Starting with the first line of the records, write out each line exactly until you have included the line containing "Seungwoo, Ken".

RECORDS TO PROCESS START

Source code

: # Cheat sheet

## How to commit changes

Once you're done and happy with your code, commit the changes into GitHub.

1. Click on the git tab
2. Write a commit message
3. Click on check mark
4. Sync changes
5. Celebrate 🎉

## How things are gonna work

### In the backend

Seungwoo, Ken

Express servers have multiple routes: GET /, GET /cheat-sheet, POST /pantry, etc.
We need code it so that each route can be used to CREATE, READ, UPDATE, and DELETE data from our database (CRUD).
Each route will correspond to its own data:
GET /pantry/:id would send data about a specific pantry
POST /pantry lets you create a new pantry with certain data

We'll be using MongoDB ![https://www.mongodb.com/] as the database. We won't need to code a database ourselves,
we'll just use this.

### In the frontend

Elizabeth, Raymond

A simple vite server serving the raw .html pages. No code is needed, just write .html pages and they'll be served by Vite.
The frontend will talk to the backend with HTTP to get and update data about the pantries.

RECORDS TO PROCESS END

ANSWER SPACE:
Source code

: # Cheat sheet

## How to commit changes

Once you're done and happy with your code, commit the changes into GitHub.

1. Click on the git tab
2. Write a commit message
3. Click on check mark
4. Sync changes
5. Celebrate 🎉

## How things are gonna work

### In the backend

Seungwoo, Ken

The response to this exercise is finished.